MATERIAL PROVIDED
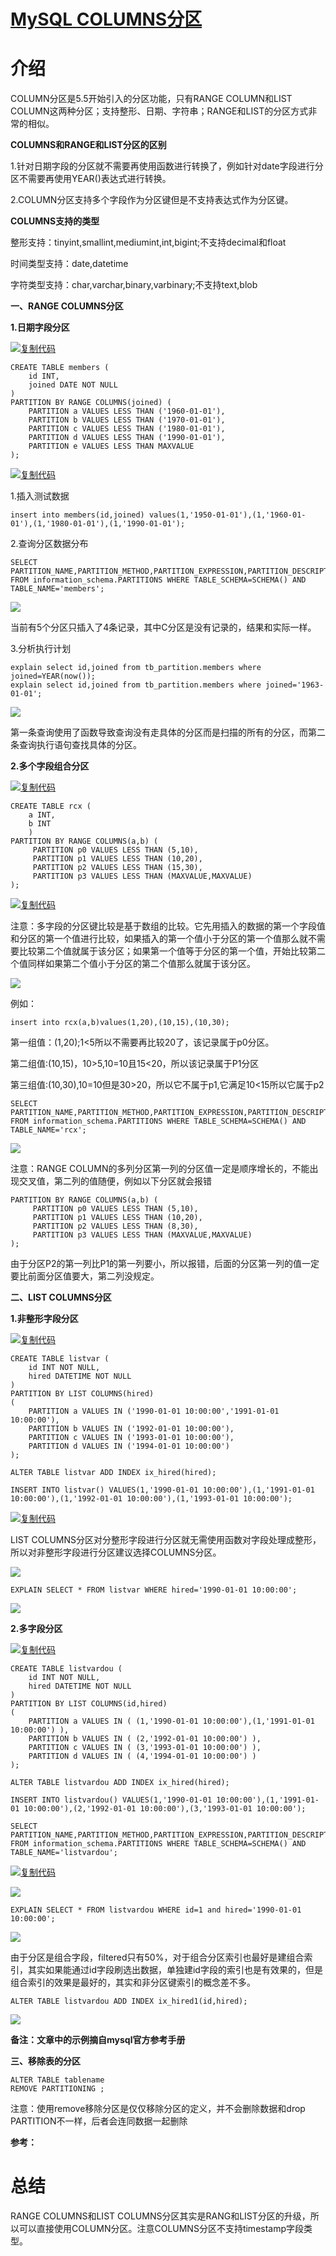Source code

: # [MySQL COLUMNS分区][0]

# 介绍 

COLUMN分区是5.5开始引入的分区功能，只有RANGE COLUMN和LIST COLUMN这两种分区；支持整形、日期、字符串；RANGE和LIST的分区方式非常的相似。

**COLUMNS和RANGE和LIST分区的区别**

1.针对日期字段的分区就不需要再使用函数进行转换了，例如针对date字段进行分区不需要再使用YEAR()表达式进行转换。

2.COLUMN分区支持多个字段作为分区键但是不支持表达式作为分区键。

**COLUMNS支持的类型**

整形支持：tinyint,smallint,mediumint,int,bigint;不支持decimal和float

时间类型支持：date,datetime

字符类型支持：char,varchar,binary,varbinary;不支持text,blob

**一、RANGE COLUMNS分区**

**1.日期字段分区**

 

[![复制代码](//common.cnblogs.com/images/copycode.gif)](javascript:void(0); "复制代码")

    CREATE TABLE members (
        id INT,
        joined DATE NOT NULL
    )
    PARTITION BY RANGE COLUMNS(joined) (
        PARTITION a VALUES LESS THAN ('1960-01-01'),
        PARTITION b VALUES LESS THAN ('1970-01-01'),
        PARTITION c VALUES LESS THAN ('1980-01-01'),
        PARTITION d VALUES LESS THAN ('1990-01-01'),
        PARTITION e VALUES LESS THAN MAXVALUE
    );

[![复制代码](//common.cnblogs.com/images/copycode.gif)](javascript:void(0); "复制代码")

1.插入测试数据

    insert into members(id,joined) values(1,'1950-01-01'),(1,'1960-01-01'),(1,'1980-01-01'),(1,'1990-01-01');

2.查询分区数据分布

    SELECT PARTITION_NAME,PARTITION_METHOD,PARTITION_EXPRESSION,PARTITION_DESCRIPTION,TABLE_ROWS,SUBPARTITION_NAME,SUBPARTITION_METHOD,SUBPARTITION_EXPRESSION 
    FROM information_schema.PARTITIONS WHERE TABLE_SCHEMA=SCHEMA() AND TABLE_NAME='members';

![][1]

当前有5个分区只插入了4条记录，其中C分区是没有记录的，结果和实际一样。

3.分析执行计划

    explain select id,joined from tb_partition.members where joined=YEAR(now());
    explain select id,joined from tb_partition.members where joined='1963-01-01';

![][2]

第一条查询使用了函数导致查询没有走具体的分区而是扫描的所有的分区，而第二条查询执行语句查找具体的分区。

**2.多个字段组合分区**

 

[![复制代码](//common.cnblogs.com/images/copycode.gif)](javascript:void(0); "复制代码")

    CREATE TABLE rcx (
        a INT,
        b INT
        )
    PARTITION BY RANGE COLUMNS(a,b) (
         PARTITION p0 VALUES LESS THAN (5,10),
         PARTITION p1 VALUES LESS THAN (10,20),
         PARTITION p2 VALUES LESS THAN (15,30),
         PARTITION p3 VALUES LESS THAN (MAXVALUE,MAXVALUE)
    );

[![复制代码](//common.cnblogs.com/images/copycode.gif)](javascript:void(0); "复制代码")

注意：多字段的分区键比较是基于数组的比较。它先用插入的数据的第一个字段值和分区的第一个值进行比较，如果插入的第一个值小于分区的第一个值那么就不需要比较第二个值就属于该分区；如果第一个值等于分区的第一个值，开始比较第二个值同样如果第二个值小于分区的第二个值那么就属于该分区。

![][3]

例如：

    insert into rcx(a,b)values(1,20),(10,15),(10,30);

第一组值：(1,20);1<5所以不需要再比较20了，该记录属于p0分区。

第二组值:(10,15)，10>5,10=10且15<20，所以该记录属于P1分区

第三组值:(10,30),10=10但是30>20，所以它不属于p1,它满足10<15所以它属于p2

    SELECT PARTITION_NAME,PARTITION_METHOD,PARTITION_EXPRESSION,PARTITION_DESCRIPTION,TABLE_ROWS,SUBPARTITION_NAME,SUBPARTITION_METHOD,SUBPARTITION_EXPRESSION 
    FROM information_schema.PARTITIONS WHERE TABLE_SCHEMA=SCHEMA() AND TABLE_NAME='rcx';

![][4]

 注意：RANGE COLUMN的多列分区第一列的分区值一定是顺序增长的，不能出现交叉值，第二列的值随便，例如以下分区就会报错

    PARTITION BY RANGE COLUMNS(a,b) (
         PARTITION p0 VALUES LESS THAN (5,10),
         PARTITION p1 VALUES LESS THAN (10,20),
         PARTITION p2 VALUES LESS THAN (8,30),
         PARTITION p3 VALUES LESS THAN (MAXVALUE,MAXVALUE)
    );

由于分区P2的第一列比P1的第一列要小，所以报错，后面的分区第一列的值一定要比前面分区值要大，第二列没规定。

**二、LIST COLUMNS分区**

**1.非整形字段分区**

 

[![复制代码](//common.cnblogs.com/images/copycode.gif)](javascript:void(0); "复制代码")

    CREATE TABLE listvar (
        id INT NOT NULL,
        hired DATETIME NOT NULL
    )
    PARTITION BY LIST COLUMNS(hired) 
    (
        PARTITION a VALUES IN ('1990-01-01 10:00:00','1991-01-01 10:00:00'),
        PARTITION b VALUES IN ('1992-01-01 10:00:00'),
        PARTITION c VALUES IN ('1993-01-01 10:00:00'),
        PARTITION d VALUES IN ('1994-01-01 10:00:00')
    );
    
    ALTER TABLE listvar ADD INDEX ix_hired(hired);
    
    INSERT INTO listvar() VALUES(1,'1990-01-01 10:00:00'),(1,'1991-01-01 10:00:00'),(1,'1992-01-01 10:00:00'),(1,'1993-01-01 10:00:00');

[![复制代码](//common.cnblogs.com/images/copycode.gif)](javascript:void(0); "复制代码")

LIST COLUMNS分区对分整形字段进行分区就无需使用函数对字段处理成整形，所以对非整形字段进行分区建议选择COLUMNS分区。

![][5]

    EXPLAIN SELECT * FROM listvar WHERE hired='1990-01-01 10:00:00';

![][6]

**2.多字段分区**

 

[![复制代码](//common.cnblogs.com/images/copycode.gif)](javascript:void(0); "复制代码")

    CREATE TABLE listvardou (
        id INT NOT NULL,
        hired DATETIME NOT NULL
    )
    PARTITION BY LIST COLUMNS(id,hired) 
    (
        PARTITION a VALUES IN ( (1,'1990-01-01 10:00:00'),(1,'1991-01-01 10:00:00') ),
        PARTITION b VALUES IN ( (2,'1992-01-01 10:00:00') ),
        PARTITION c VALUES IN ( (3,'1993-01-01 10:00:00') ),
        PARTITION d VALUES IN ( (4,'1994-01-01 10:00:00') )
    );
    
    ALTER TABLE listvardou ADD INDEX ix_hired(hired);
    
    INSERT INTO listvardou() VALUES(1,'1990-01-01 10:00:00'),(1,'1991-01-01 10:00:00'),(2,'1992-01-01 10:00:00'),(3,'1993-01-01 10:00:00');
    
    SELECT PARTITION_NAME,PARTITION_METHOD,PARTITION_EXPRESSION,PARTITION_DESCRIPTION,TABLE_ROWS,SUBPARTITION_NAME,SUBPARTITION_METHOD,SUBPARTITION_EXPRESSION 
    FROM information_schema.PARTITIONS WHERE TABLE_SCHEMA=SCHEMA() AND TABLE_NAME='listvardou';

[![复制代码](//common.cnblogs.com/images/copycode.gif)](javascript:void(0); "复制代码")

![][7]

    EXPLAIN SELECT * FROM listvardou WHERE id=1 and hired='1990-01-01 10:00:00';

![][8]

由于分区是组合字段，filtered只有50%，对于组合分区索引也最好是建组合索引，其实如果能通过id字段刷选出数据，单独建id字段的索引也是有效果的，但是组合索引的效果是最好的，其实和非分区键索引的概念差不多。

    ALTER TABLE listvardou ADD INDEX ix_hired1(id,hired);

![][9]

**备注：文章中的示例摘自mysql官方参考手册**

**三、移除表的分区**

    ALTER TABLE tablename
    REMOVE PARTITIONING ;

注意：使用remove移除分区是仅仅移除分区的定义，并不会删除数据和drop PARTITION不一样，后者会连同数据一起删除

**参考：**


# **总结** 

RANGE COLUMNS和LIST COLUMNS分区其实是RANG和LIST分区的升级，所以可以直接使用COLUMN分区。注意COLUMNS分区不支持timestamp字段类型。

[0]: http://www.cnblogs.com/chenmh/p/5630834.html
[1]: ./img/135426-20160630160223640-1484844700.png
[2]: ./img/135426-20160630160444734-1558483933.png
[3]: ./img/135426-20160630175622093-543974676.png
[4]: ./img/135426-20160630180059640-2141329518.png
[5]: ./img/135426-20160705163356921-1266995129.png
[6]: ./img/135426-20160705163504342-318646032.png
[7]: ./img/135426-20160705164236827-1478972370.png
[8]: ./img/135426-20160705164437796-1751450971.png
[9]: ./img/135426-20160705165126249-796088116.png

WORK INSTRUCTIONS
Every line, from the one holding "[8]: ./img/135426-20160705164437796-1751450971.png" through the last line of the material above, should be transcribed exactly, and no line outside that range.

COMPLETED EXERCISE
[8]: ./img/135426-20160705164437796-1751450971.png
[9]: ./img/135426-20160705165126249-796088116.png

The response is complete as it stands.